First Shift

6.3K 385 12
                                    

-Deacon's POV-

Today marks the 4th day that I' haven't seen or talked to Arabella.

Her birthday was on Thursday and her family threw her a party yesterday but I didn't think it was right to show up uninvited. Instead I went to Logan's party only because he's my best friend and he was having it at The Lobo Lounge.

Every since Arabella ended things between us, I've been doing everything in my will to stay inebriated.

What's the point of being sober if my sober reality is only depressing.

I've also started fighting with random strangers, turns out not too many people want to be around an angry drunk. I honestly provoke most of the fights, because waking up in the morning feeling my hangover and the sore tender skin from the night before is better than the empty hollow numbness she left in me.

When Arabella left she took everything good about me with her.

Gage can't stand me, not sure if it's me, my actions, or the fact that I was rejected by my mate (to be fair she doesn't know i'm her mate).

Maddy cries constantly for me.

Logan is worrying way too much about my well being.

I hear the constant agitation in all of their voices but I can't bring myself to care really.

Tonight is the Big pack get together.

Because we have so many new phases taking place this year Gage and Maddy wanted the entire pack to meet those who have changed, those fixing to change, and those that will be changing later on in the year.

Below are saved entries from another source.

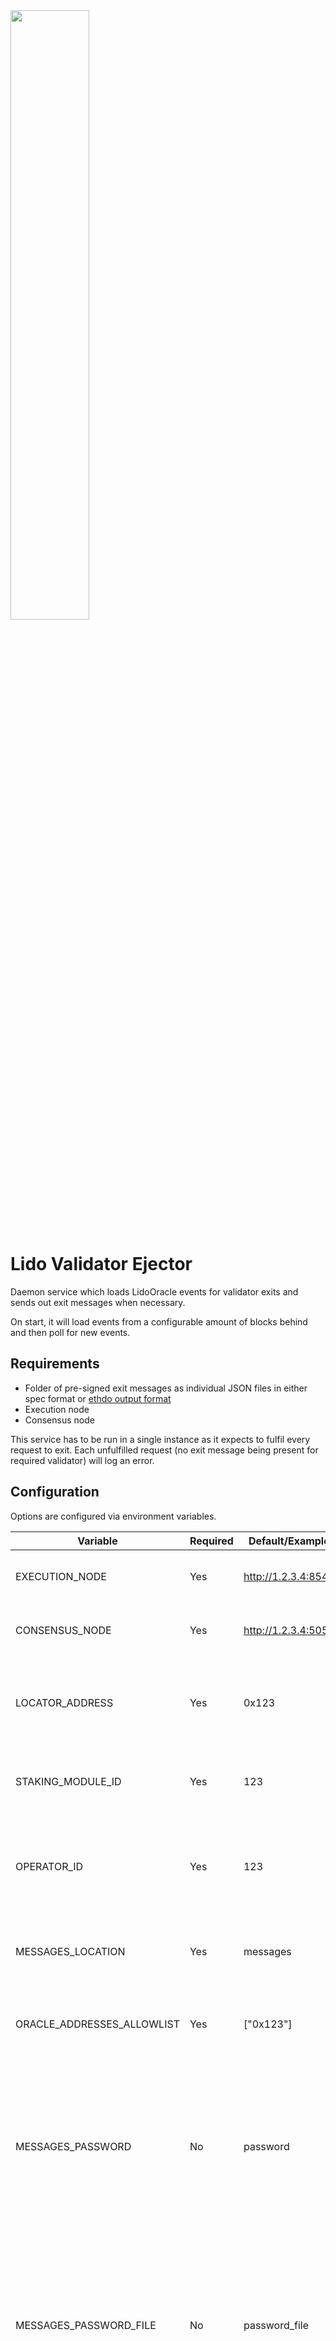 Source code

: <img src="https://user-images.githubusercontent.com/4752441/209329469-aee5d699-af5e-467b-9213-4d09b1a22012.png" width="50%" height="50%">

# Lido Validator Ejector

Daemon service which loads LidoOracle events for validator exits and sends out exit messages when necessary.

On start, it will load events from a configurable amount of blocks behind and then poll for new events.

## Requirements

- Folder of pre-signed exit messages as individual JSON files in either spec format or [ethdo output format](https://github.com/wealdtech/ethdo/blob/master/docs/usage.md#exit)
- Execution node
- Consensus node

This service has to be run in a single instance as it expects to fulfil every request to exit. Each unfulfilled request (no exit message being present for required validator) will log an error.

## Configuration

Options are configured via environment variables.

| Variable                   | Required | Default/Example     | Description                                                                                                                  |
| -------------------------- | -------- | ------------------- | ---------------------------------------------------------------------------------------------------------------------------- |
| EXECUTION_NODE             | Yes      | http://1.2.3.4:8545 | Ethereum Execution Node endpoint                                                                                             |
| CONSENSUS_NODE             | Yes      | http://1.2.3.4:5051 | Ethereum Consensus Node endpoint                                                                                             |
| LOCATOR_ADDRESS            | Yes      | 0x123               | Address of the Locator contract, can be found in the [lido-dao repo](https://github.com/lidofinance/lido-dao)                |
| STAKING_MODULE_ID          | Yes      | 123                 | Staking Module ID for which operator ID is set                                                                               |
| OPERATOR_ID                | Yes      | 123                 | Operator ID in the Node Operators registry, easiest to get from [Operators UI](https://operators.lido.fi)                    |
| MESSAGES_LOCATION          | Yes      | messages            | Folder to load json exit message files from                                                                                  |
| ORACLE_ADDRESSES_ALLOWLIST | Yes      | ["0x123"]           | Allowed Oracle addresses to accept transactions from                                                                         |
| MESSAGES_PASSWORD          | No       | password            | Password to decrypt encrypted exit messages with. Needed only if you have encrypted files in messages directory              |
| MESSAGES_PASSWORD_FILE     | No       | password_file       | Path to file with password to decrypt encrypted exit messages with. Needed only if you have encrypted files in messages directory              |
| BLOCKS_PRELOAD             | No       | 50000               | Amount of blocks to load events from on start. Increase if daemon was not running for some time. Defaults to a day of blocks |
| BLOCKS_LOOP                | No       | 64                  | Amount of blocks to load events from on every poll. Defaults to 2 epochs                                                     |
| JOB_INTERVAL               | No       | 384000              | Time interval in milliseconds to run checks. Defaults to time of 1 epoch                                                     |
| HTTP_PORT                  | No       | false               | Port to serve metrics and health check on                                                                                    |
| RUN_METRICS                | No       | false               | Enable metrics endpoint                                                                                                      |
| RUN_HEALTH_CHECK           | No       | false               | Enable health check endpoint                                                                                                 |
| LOGGER_LEVEL               | No       | info                | Severity level from which to start showing errors eg info will hide debug messages                                           |
| LOGGER_FORMAT              | No       | simple              | Simple or JSON log output: simple/json                                                                                       |
| LOGGER_SECRETS             | No       | ["secret","secret"] | String array of exact secrets to sanitize in logs                                                                            |
| LOGGER_SECRETS_FILE        | No       | secret_file         | Path to file with json string array of exact secrets to sanitize in logs                                                                            |
| DRY_RUN                    | No       | false               | Run the service without actually sending out exit messages                                                                   |

## Preparing Exit Messages

Once you generate and sign exit messages, you can encrypt them for storage safety.

Exit messages are encrypted and decrypted following the [EIP-2335](https://github.com/ethereum/EIPs/blob/master/EIPS/eip-2335.md) spec.

You can check a simple example in JS in `encryptor` folder:

Simply copy JSON exit message files to `encryptor/input`, set encryption password as `MESSAGES_PASSWORD` in `.env` and run:

```bash
yarn encrypt
```

Done, your encrypted files will be in `encryptor/output`.

## Running

Either:

- Use a Docker image from [Docker Hub](https://hub.docker.com/r/lidofinance/validator-ejector)
- Clone repo, install dependencies, build and start the service:

```bash
git clone https://github.com/lidofinance/validator-ejector.git
cd validator-ejector
yarn
yarn build
yarn start
```

Don't forget env variables in the last command.

## Metrics

Enable metrics endpoint by setting `HTTP_PORT=1234` and `RUN_METRICS=true` environment variables.

Metrics will be available on `$HOST:$HTTP_PORT/metrics`.

Available metrics:

- exit_messages: ['valid'] - Exit messages and their validity: JSON parseability, structure and signature. Already exiting(ed) validator exit messages are not counted
- exit_actions: ['result'] - Statuses of initiated validator exits
- polling_last_blocks_duration_seconds: ['eventsNumber'] - Duration of pooling last blocks in microseconds
- execution_request_duration_seconds: ['result', 'status', 'domain'] - Execution node request duration in microseconds
- consensus_request_duration_seconds: ['result', 'status', 'domain'] - Consensus node request duration in microseconds
- job_duration_seconds: ['name', 'interval', 'result'] - Duration of cron jobs

## Safety Features

- Encrypted messages allow for secure file storage
- Invalid files in messages folder are noticed
- Exit JSON structure is checked
- Exit signature is fully validated
- Exit event pubkeys are checked to exist in transaction data
- Exit event report data hashes are checked to match hashes in original submitReport() Oracle transactions
- Exit events original consensus transactions are checked to be signed by allowlisted Oracles
- Node requests are repeated on error or timeouts
- Amount of messages left to send out can be checked using metrics
- Dry run mode to test setup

Tonight was a treat for the pack because two wolves were going to be phasing for the first time tonight, and for a pack to witness at least one phase is amazing, let alone two.

You see phasing can be quite painful and for a newbie they are still shy about nudity. So phasing is usually done at home usually in a cellar or a garage or maybe an open field were there are no human bystanders.

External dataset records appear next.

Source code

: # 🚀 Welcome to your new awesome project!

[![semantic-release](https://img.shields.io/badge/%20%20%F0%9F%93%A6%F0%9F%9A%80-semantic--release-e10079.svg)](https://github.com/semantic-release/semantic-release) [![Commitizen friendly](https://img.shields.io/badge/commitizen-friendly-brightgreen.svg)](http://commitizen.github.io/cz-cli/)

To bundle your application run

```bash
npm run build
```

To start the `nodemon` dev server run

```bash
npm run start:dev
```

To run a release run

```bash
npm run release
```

Usually family and a few close friends will attend in the special event of the new werewolf.

Tonight both Logan and Bell will be phasing and for once in almost a week I am sober, I've showered, shaved (well trimmed the beard back down to my preferred 5 o'clock shadow), and I'm in my best clothes.

I sighed, tonight I will see her again since our falling out, and unfortunately I still can't prove that Tabby's lying about the baby being mine. All i have is what i know to be true, and i know in my heart that there is no way Tabby's baby is mine, but will Arabella believe it after she's changed?

I run my hand through my damp hair.

I can't start thinking about the "what if's," If i do then i will only depress myself and i will want to drink, and i need to be clear headed.

I never thought I would miss school, I know I only miss it because that's where she is. Truth be told the night Arabella said she couldn't be with me I stopped going to school, didn't care about hygiene (with the exception of brushing my teeth, that's a hard habit to just stop doing.), stopped trying to impress and live up to Gage, didn't care if i hurt Maddy.

Nothing mattered anymore, hopefully all of that will change tonight.

I decided i would stay in my room until the actual phasing began, being the Beta, i didn't have to be present for the meet and greet, everyone already knows me. But it was tradition for Alpha, Luna, & Beta to help aid in the first change of a new wolf.

The "Party" started about an hour and a half ago, time seemed to be moving deathly slow.

Logan and Tiff came up to say Hi and confirm that Arabella was here.